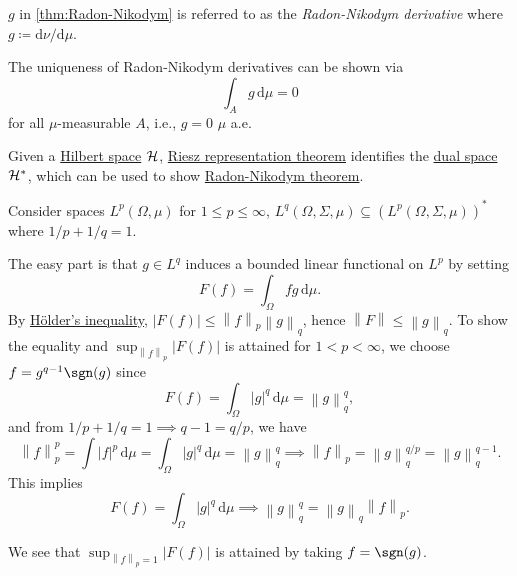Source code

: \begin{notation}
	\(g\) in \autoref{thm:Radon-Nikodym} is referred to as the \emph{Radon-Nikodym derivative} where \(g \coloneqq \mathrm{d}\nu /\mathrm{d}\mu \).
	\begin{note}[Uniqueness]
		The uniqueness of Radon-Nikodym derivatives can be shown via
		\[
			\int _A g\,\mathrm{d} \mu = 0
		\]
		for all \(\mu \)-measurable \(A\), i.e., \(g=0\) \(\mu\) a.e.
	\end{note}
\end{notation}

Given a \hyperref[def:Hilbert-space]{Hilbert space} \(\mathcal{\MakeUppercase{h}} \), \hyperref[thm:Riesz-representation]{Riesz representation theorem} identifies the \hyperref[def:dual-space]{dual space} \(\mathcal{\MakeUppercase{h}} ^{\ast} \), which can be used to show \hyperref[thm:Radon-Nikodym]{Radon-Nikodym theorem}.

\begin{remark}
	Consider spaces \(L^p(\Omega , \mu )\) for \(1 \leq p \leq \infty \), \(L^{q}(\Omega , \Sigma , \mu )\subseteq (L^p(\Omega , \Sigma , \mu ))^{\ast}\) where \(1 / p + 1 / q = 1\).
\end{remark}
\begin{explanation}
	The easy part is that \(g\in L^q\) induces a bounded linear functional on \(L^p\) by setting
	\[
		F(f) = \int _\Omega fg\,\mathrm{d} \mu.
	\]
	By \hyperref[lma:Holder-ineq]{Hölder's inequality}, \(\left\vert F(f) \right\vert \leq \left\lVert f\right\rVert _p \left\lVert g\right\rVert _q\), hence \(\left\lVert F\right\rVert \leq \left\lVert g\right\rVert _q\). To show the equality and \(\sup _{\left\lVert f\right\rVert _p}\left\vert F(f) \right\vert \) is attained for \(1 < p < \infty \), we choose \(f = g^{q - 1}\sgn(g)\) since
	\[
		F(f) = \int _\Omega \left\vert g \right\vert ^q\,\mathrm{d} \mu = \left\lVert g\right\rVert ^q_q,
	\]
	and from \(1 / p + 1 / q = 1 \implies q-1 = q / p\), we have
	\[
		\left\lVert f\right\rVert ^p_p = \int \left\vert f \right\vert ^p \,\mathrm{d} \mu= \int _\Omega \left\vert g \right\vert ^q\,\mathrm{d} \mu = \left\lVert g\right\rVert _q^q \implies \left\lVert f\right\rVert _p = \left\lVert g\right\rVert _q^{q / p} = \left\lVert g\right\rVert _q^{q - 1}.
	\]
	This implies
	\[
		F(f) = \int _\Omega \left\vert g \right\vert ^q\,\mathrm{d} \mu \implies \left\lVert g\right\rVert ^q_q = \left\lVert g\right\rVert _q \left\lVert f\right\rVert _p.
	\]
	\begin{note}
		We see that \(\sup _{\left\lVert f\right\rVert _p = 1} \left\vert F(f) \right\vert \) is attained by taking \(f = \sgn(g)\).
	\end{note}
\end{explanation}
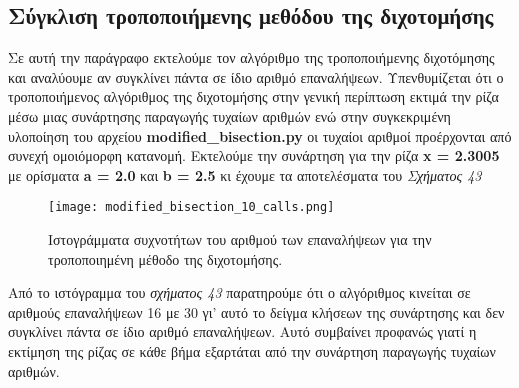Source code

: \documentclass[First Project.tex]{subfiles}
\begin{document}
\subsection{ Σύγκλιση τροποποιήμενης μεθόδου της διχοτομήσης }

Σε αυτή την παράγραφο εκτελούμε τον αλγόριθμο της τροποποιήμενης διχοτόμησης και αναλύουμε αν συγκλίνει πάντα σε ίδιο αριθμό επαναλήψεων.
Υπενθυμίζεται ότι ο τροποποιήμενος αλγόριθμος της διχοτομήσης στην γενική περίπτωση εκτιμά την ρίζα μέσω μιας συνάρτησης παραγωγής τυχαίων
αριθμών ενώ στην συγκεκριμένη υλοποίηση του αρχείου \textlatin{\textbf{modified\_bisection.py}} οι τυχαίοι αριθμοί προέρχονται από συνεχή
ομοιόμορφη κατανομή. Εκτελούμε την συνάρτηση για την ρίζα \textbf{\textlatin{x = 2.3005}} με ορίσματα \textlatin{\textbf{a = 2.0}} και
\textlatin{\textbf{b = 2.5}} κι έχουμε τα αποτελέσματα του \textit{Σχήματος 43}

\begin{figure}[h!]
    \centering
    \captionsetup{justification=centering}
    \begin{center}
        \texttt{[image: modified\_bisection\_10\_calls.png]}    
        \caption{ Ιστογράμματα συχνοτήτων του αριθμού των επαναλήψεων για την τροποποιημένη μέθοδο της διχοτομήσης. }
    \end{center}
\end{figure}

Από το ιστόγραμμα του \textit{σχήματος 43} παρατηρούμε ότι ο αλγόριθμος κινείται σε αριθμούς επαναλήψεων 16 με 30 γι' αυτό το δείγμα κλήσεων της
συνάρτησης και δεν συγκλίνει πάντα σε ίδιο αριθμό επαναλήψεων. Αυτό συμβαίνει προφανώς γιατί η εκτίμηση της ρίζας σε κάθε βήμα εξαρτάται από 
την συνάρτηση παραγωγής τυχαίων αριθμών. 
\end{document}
• • • • • • •
PROBLEM TO SOLVE: Recopy the whole listing above precisely, excluding images.

RESPONSE TO THIS TASK:
Source code

: \begin{notation}
	\(g\) in \autoref{thm:Radon-Nikodym} is referred to as the \emph{Radon-Nikodym derivative} where \(g \coloneqq \mathrm{d}\nu /\mathrm{d}\mu \).
	\begin{note}[Uniqueness]
		The uniqueness of Radon-Nikodym derivatives can be shown via
		\[
			\int _A g\,\mathrm{d} \mu = 0
		\]
		for all \(\mu \)-measurable \(A\), i.e., \(g=0\) \(\mu\) a.e.
	\end{note}
\end{notation}

Given a \hyperref[def:Hilbert-space]{Hilbert space} \(\mathcal{\MakeUppercase{h}} \), \hyperref[thm:Riesz-representation]{Riesz representation theorem} identifies the \hyperref[def:dual-space]{dual space} \(\mathcal{\MakeUppercase{h}} ^{\ast} \), which can be used to show \hyperref[thm:Radon-Nikodym]{Radon-Nikodym theorem}.

\begin{remark}
	Consider spaces \(L^p(\Omega , \mu )\) for \(1 \leq p \leq \infty \), \(L^{q}(\Omega , \Sigma , \mu )\subseteq (L^p(\Omega , \Sigma , \mu ))^{\ast}\) where \(1 / p + 1 / q = 1\).
\end{remark}
\begin{explanation}
	The easy part is that \(g\in L^q\) induces a bounded linear functional on \(L^p\) by setting
	\[
		F(f) = \int _\Omega fg\,\mathrm{d} \mu.
	\]
	By \hyperref[lma:Holder-ineq]{Hölder's inequality}, \(\left\vert F(f) \right\vert \leq \left\lVert f\right\rVert _p \left\lVert g\right\rVert _q\), hence \(\left\lVert F\right\rVert \leq \left\lVert g\right\rVert _q\). To show the equality and \(\sup _{\left\lVert f\right\rVert _p}\left\vert F(f) \right\vert \) is attained for \(1 < p < \infty \), we choose \(f = g^{q - 1}\sgn(g)\) since
	\[
		F(f) = \int _\Omega \left\vert g \right\vert ^q\,\mathrm{d} \mu = \left\lVert g\right\rVert ^q_q,
	\]
	and from \(1 / p + 1 / q = 1 \implies q-1 = q / p\), we have
	\[
		\left\lVert f\right\rVert ^p_p = \int \left\vert f \right\vert ^p \,\mathrm{d} \mu= \int _\Omega \left\vert g \right\vert ^q\,\mathrm{d} \mu = \left\lVert g\right\rVert _q^q \implies \left\lVert f\right\rVert _p = \left\lVert g\right\rVert _q^{q / p} = \left\lVert g\right\rVert _q^{q - 1}.
	\]
	This implies
	\[
		F(f) = \int _\Omega \left\vert g \right\vert ^q\,\mathrm{d} \mu \implies \left\lVert g\right\rVert ^q_q = \left\lVert g\right\rVert _q \left\lVert f\right\rVert _p.
	\]
	\begin{note}
		We see that \(\sup _{\left\lVert f\right\rVert _p = 1} \left\vert F(f) \right\vert \) is attained by taking \(f = \sgn(g)\).
	\end{note}
\end{explanation}
Source code

: \documentclass[First Project.tex]{subfiles}
\begin{document}
\subsection{ Σύγκλιση τροποποιήμενης μεθόδου της διχοτομήσης }

Σε αυτή την παράγραφο εκτελούμε τον αλγόριθμο της τροποποιήμενης διχοτόμησης και αναλύουμε αν συγκλίνει πάντα σε ίδιο αριθμό επαναλήψεων.
Υπενθυμίζεται ότι ο τροποποιήμενος αλγόριθμος της διχοτομήσης στην γενική περίπτωση εκτιμά την ρίζα μέσω μιας συνάρτησης παραγωγής τυχαίων
αριθμών ενώ στην συγκεκριμένη υλοποίηση του αρχείου \textlatin{\textbf{modified\_bisection.py}} οι τυχαίοι αριθμοί προέρχονται από συνεχή
ομοιόμορφη κατανομή. Εκτελούμε την συνάρτηση για την ρίζα \textbf{\textlatin{x = 2.3005}} με ορίσματα \textlatin{\textbf{a = 2.0}} και
\textlatin{\textbf{b = 2.5}} κι έχουμε τα αποτελέσματα του \textit{Σχήματος 43}

\begin{figure}[h!]
    \centering
    \captionsetup{justification=centering}
    \begin{center}
        \texttt{[image: modified\_bisection\_10\_calls.png]}    
        \caption{ Ιστογράμματα συχνοτήτων του αριθμού των επαναλήψεων για την τροποποιημένη μέθοδο της διχοτομήσης. }
    \end{center}
\end{figure}

Από το ιστόγραμμα του \textit{σχήματος 43} παρατηρούμε ότι ο αλγόριθμος κινείται σε αριθμούς επαναλήψεων 16 με 30 γι' αυτό το δείγμα κλήσεων της
συνάρτησης και δεν συγκλίνει πάντα σε ίδιο αριθμό επαναλήψεων. Αυτό συμβαίνει προφανώς γιατί η εκτίμηση της ρίζας σε κάθε βήμα εξαρτάται από 
την συνάρτηση παραγωγής τυχαίων αριθμών. 
\end{document}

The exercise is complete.